Господи, да она сошла с ума, и в этом нет ничего удивительного, думала Эди. Безумие плюс отчаяние и паника. Она снова оглянулась и попыталась отбросить в сторону безумную идею, которая пришла ей в голову. Да, безусловно, герцог Маргрейв красив, но резко очерченные скулы, строгая линия подбородка, острый умный взгляд светло-серых глаз ясно давали понять, что это не тот мужчина, которым будет легко управлять. Хотя, если он собирается жить в Африке, не все ли равно?
Когда он, уже не глядя, направился в ее сторону, она наблюдала за ним из-под полуопущенных ресниц. Он двигался с поразительной грацией, которую явно выработал не в бальных залах Лондона, а приобрел в походах по джунглям, спасаясь от диких зверей. Когда он затерялся в толпе, она бросила извинение подруге, сказав, что ей нужен стакан воды, и поспешила за ним.
Направившись к столу с освежающими напитками и закусками, она увидела герцога, остановившегося перекинуться парой слов с другими гостями, и чуть не застонала от расстройства, когда он подошел к богатой и красивой Сюзан Бакингем из Филадельфии и, поклонившись, пригласил ее на танец. Эди по-настоящему испугалась, что ее безумная идея провалится еще до того, как она попытается ее осуществить, хотя и знала, что богаче Сюзан раз в пять.
Но ей не стоило беспокоиться по поводу Сюзан, хотя, надо отдать должное, та прекрасно смотрелась рядом с герцогом: как только танец закончился, он проводил ее на место и, поклонившись, отошел.
В сердце Эди снова вспыхнул огонек надежды. Она понимала, что надо как-то ухитриться поговорить с ним наедине, но не представляла как. И затем Провидение, не баловавшее ее в последнее время, пришло ей на помощь. Задержавшись у другого конца стола, герцог склонился над большим ведерком со льдом, в котором стояло шампанское. Подойдя ближе, Эди увидела, как он вытащил одну бутылку, взглянул на этикетку и поставил назад. Так он перебрал еще несколько бутылок, потом все же остановился на одной, но звать слугу, чтобы ее открыть, не стал, а, прихватив бокал, направился к французскому окну, выходившему на террасу.

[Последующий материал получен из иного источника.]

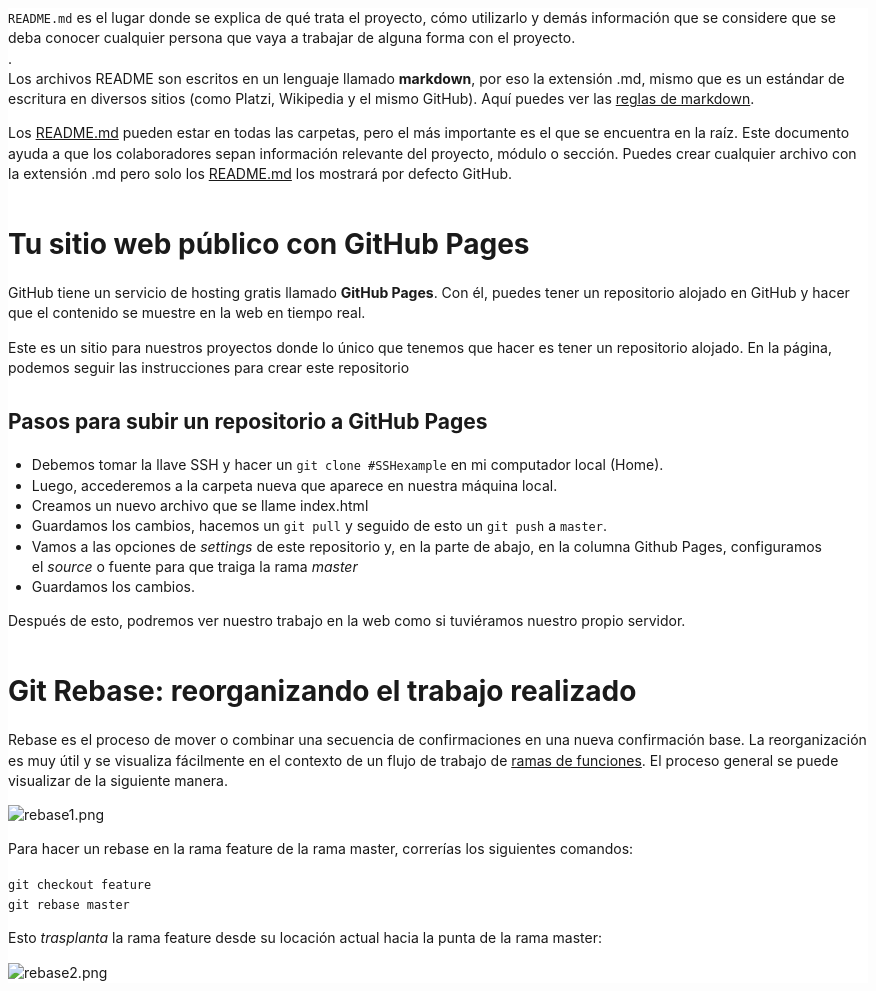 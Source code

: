 `README.md` es el lugar donde se explica de qué trata el proyecto, cómo utilizarlo y demás información que se considere que se deba conocer cualquier persona que vaya a trabajar de alguna forma con el proyecto.  
.  
Los archivos README son escritos en un lenguaje llamado **markdown**, por eso la extensión .md, mismo que es un estándar de escritura en diversos sitios (como Platzi, Wikipedia y el mismo GitHub). Aquí puedes ver las [reglas de markdown](https://www.markdownguide.org/extended-syntax).

Los [README.md](http://readme.md/) pueden estar en todas las carpetas, pero el más importante es el que se encuentra en la raíz. Este documento ayuda a que los colaboradores sepan información relevante del proyecto, módulo o sección. Puedes crear cualquier archivo con la extensión .md pero solo los [README.md](http://readme.md/) los mostrará por defecto GitHub.

# Tu sitio web público con GitHub Pages

GitHub tiene un servicio de hosting gratis llamado **GitHub Pages**. Con él, puedes tener un repositorio alojado en GitHub y hacer que el contenido se muestre en la web en tiempo real.

Este es un sitio para nuestros proyectos donde lo único que tenemos que hacer es tener un repositorio alojado. En la página, podemos seguir las instrucciones para crear este repositorio

## Pasos para subir un repositorio a GitHub Pages

-   Debemos tomar la llave SSH y hacer un `git clone #SSHexample` en mi computador local (Home).
-   Luego, accederemos a la carpeta nueva que aparece en nuestra máquina local.
-   Creamos un nuevo archivo que se llame index.html
-   Guardamos los cambios, hacemos un `git pull` y seguido de esto un `git push` a `master`.
-   Vamos a las opciones de _settings_ de este repositorio y, en la parte de abajo, en la columna Github Pages, configuramos el _source_ o fuente para que traiga la rama _master_
-   Guardamos los cambios.

Después de esto, podremos ver nuestro trabajo en la web como si tuviéramos nuestro propio servidor.

# Git Rebase: reorganizando el trabajo realizado
Rebase es el proceso de mover o combinar una secuencia de confirmaciones en una nueva confirmación base. La reorganización es muy útil y se visualiza fácilmente en el contexto de un flujo de trabajo de [ramas de funciones](https://platzi.com/clases/1557-git-github/19947-que-es-un-branch-rama-y-como-funciona-un-merge-en-/). El proceso general se puede visualizar de la siguiente manera.

![rebase1.png](https://static.platzi.com/media/user_upload/rebase1-45694a4e-3411-4785-8d6a-1545057ee1fc.jpg)

Para hacer un rebase en la rama feature de la rama master, correrías los siguientes comandos:

```
git checkout feature
git rebase master
```

Esto _trasplanta_ la rama feature desde su locación actual hacia la punta de la rama master:

![rebase2.png](https://static.platzi.com/media/user_upload/rebase2-3bcb1804-1167-4d2f-af90-c7fed7a7fd6c.jpg)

Непохоже, что он спешил на свидание и поэтому решил выскользнуть из зала. Сюзан уже кружилась в вальсе с другим партнером. Возможно, он хотел встретиться с кем-то еще, но и эта мысль показалась Эди несостоятельной, так как он взял всего один бокал. Видимо, он просто хотел побыть один. Что ж, ей выпал шанс, и только от нее зависит, хватит ли ей смелости воспользоваться им. Другого подобного случая может и не быть.

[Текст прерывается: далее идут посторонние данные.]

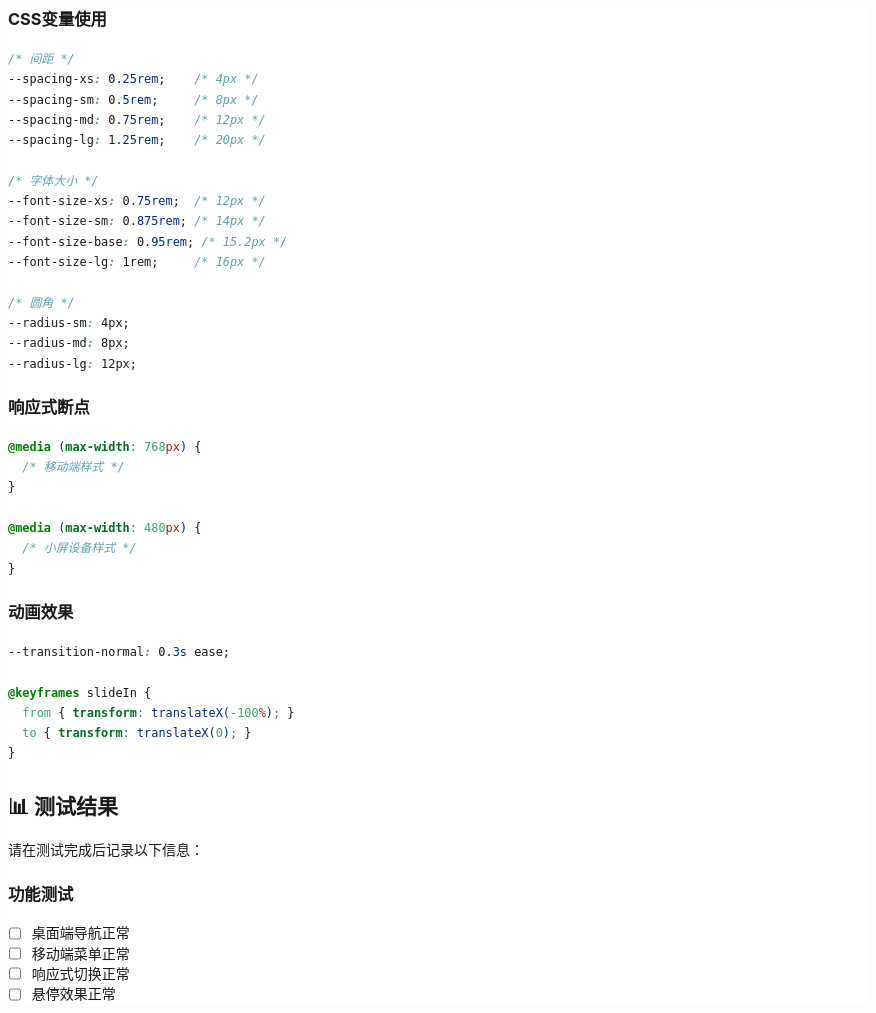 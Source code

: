 ### CSS变量使用
```css
/* 间距 */
--spacing-xs: 0.25rem;    /* 4px */
--spacing-sm: 0.5rem;     /* 8px */
--spacing-md: 0.75rem;    /* 12px */
--spacing-lg: 1.25rem;    /* 20px */

/* 字体大小 */
--font-size-xs: 0.75rem;  /* 12px */
--font-size-sm: 0.875rem; /* 14px */
--font-size-base: 0.95rem; /* 15.2px */
--font-size-lg: 1rem;     /* 16px */

/* 圆角 */
--radius-sm: 4px;
--radius-md: 8px;
--radius-lg: 12px;
```

### 响应式断点
```css
@media (max-width: 768px) {
  /* 移动端样式 */
}

@media (max-width: 480px) {
  /* 小屏设备样式 */
}
```

### 动画效果
```css
--transition-normal: 0.3s ease;

@keyframes slideIn {
  from { transform: translateX(-100%); }
  to { transform: translateX(0); }
}
```

## 📊 测试结果

请在测试完成后记录以下信息：

### 功能测试
- [ ] 桌面端导航正常
- [ ] 移动端菜单正常
- [ ] 响应式切换正常
- [ ] 悬停效果正常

С этой мыслью она подошла к тому концу стола, где только что стоял Маргрейв, взяла бокал с шампанским и, быстро оглянувшись, дабы убедиться, что ни леди Федерстон и ни кто-либо другой не смотрят на нее, выскользнула из зала следом за ним. Увы, на террасе его не было, но когда она взглянула на залитый лунным светом сад, то увидела, что герцог идет через лужайку к высокой стене темно-зеленого самшита, которая служила началом лабиринта.

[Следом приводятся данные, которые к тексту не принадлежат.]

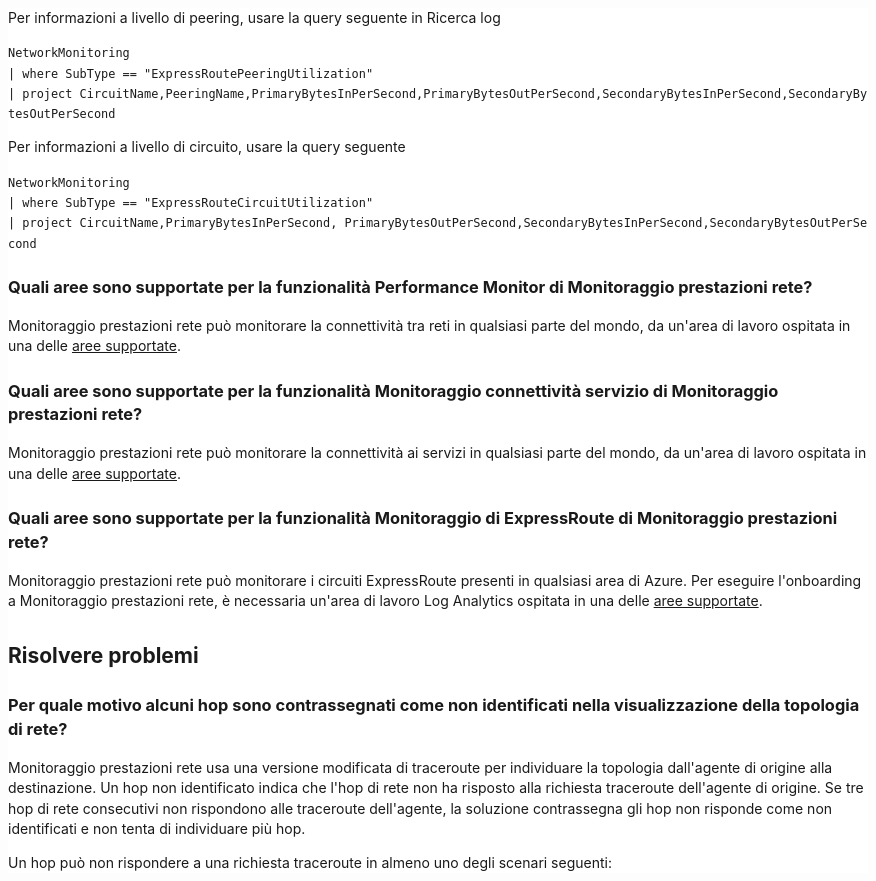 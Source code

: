 Per informazioni a livello di peering, usare la query seguente in Ricerca log

    NetworkMonitoring 
    | where SubType == "ExpressRoutePeeringUtilization"
    | project CircuitName,PeeringName,PrimaryBytesInPerSecond,PrimaryBytesOutPerSecond,SecondaryBytesInPerSecond,SecondaryBytesOutPerSecond
  
Per informazioni a livello di circuito, usare la query seguente 

    NetworkMonitoring 
    | where SubType == "ExpressRouteCircuitUtilization"
    | project CircuitName,PrimaryBytesInPerSecond, PrimaryBytesOutPerSecond,SecondaryBytesInPerSecond,SecondaryBytesOutPerSecond

### <a name="which-regions-are-supported-for-npms-performance-monitor"></a>Quali aree sono supportate per la funzionalità Performance Monitor di Monitoraggio prestazioni rete?
Monitoraggio prestazioni rete può monitorare la connettività tra reti in qualsiasi parte del mondo, da un'area di lavoro ospitata in una delle [aree supportate](../../azure-monitor/insights/network-performance-monitor.md#supported-regions).

### <a name="which-regions-are-supported-for-npms-service-connectivity-monitor"></a>Quali aree sono supportate per la funzionalità Monitoraggio connettività servizio di Monitoraggio prestazioni rete?
Monitoraggio prestazioni rete può monitorare la connettività ai servizi in qualsiasi parte del mondo, da un'area di lavoro ospitata in una delle [aree supportate](../../azure-monitor/insights/network-performance-monitor.md#supported-regions).

### <a name="which-regions-are-supported-for-npms-expressroute-monitor"></a>Quali aree sono supportate per la funzionalità Monitoraggio di ExpressRoute di Monitoraggio prestazioni rete?
Monitoraggio prestazioni rete può monitorare i circuiti ExpressRoute presenti in qualsiasi area di Azure. Per eseguire l'onboarding a Monitoraggio prestazioni rete, è necessaria un'area di lavoro Log Analytics ospitata in una delle [aree supportate](/azure/expressroute/how-to-npm).

## <a name="troubleshoot"></a>Risolvere problemi

### <a name="why-are-some-of-the-hops-marked-as-unidentified-in-the-network-topology-view"></a>Per quale motivo alcuni hop sono contrassegnati come non identificati nella visualizzazione della topologia di rete?
Monitoraggio prestazioni rete usa una versione modificata di traceroute per individuare la topologia dall'agente di origine alla destinazione. Un hop non identificato indica che l'hop di rete non ha risposto alla richiesta traceroute dell'agente di origine. Se tre hop di rete consecutivi non rispondono alle traceroute dell'agente, la soluzione contrassegna gli hop non risponde come non identificati e non tenta di individuare più hop.

Un hop può non rispondere a una richiesta traceroute in almeno uno degli scenari seguenti:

Она устремилась за ним, но спустя несколько минут блуждания по лабиринту так и не смогла его найти. Поднявшись на цыпочки, насколько ей позволяли бальные туфли на низких каблуках, Эди пыталась заглянуть за зеленую стену лабиринта, но, увы, несмотря на высокий рост, ей это не удалось и она опустилась со вздохом разочарования. Решив, что он где-то в центре лабиринта, она предприняла еще несколько попыток найти его, а когда и они закончились ничем, обнаружила, что сама заблудилась и не может найти выход.
– И что теперь делать? – пробормотала Эди, глядя на очередную темно-зеленую стену тупика, и тут услышала за спиной глубокий спокойный голос:
– Ищете меня?
Наконец-то! Эди повернулась и увидела свою добычу менее чем в десяти шагах. Но стоило ей взглянуть в эти необыкновенные серые глаза, как радость испарилась, а на ее место пришел страх, потому что ее вопрос самой себе так и остался без ответа.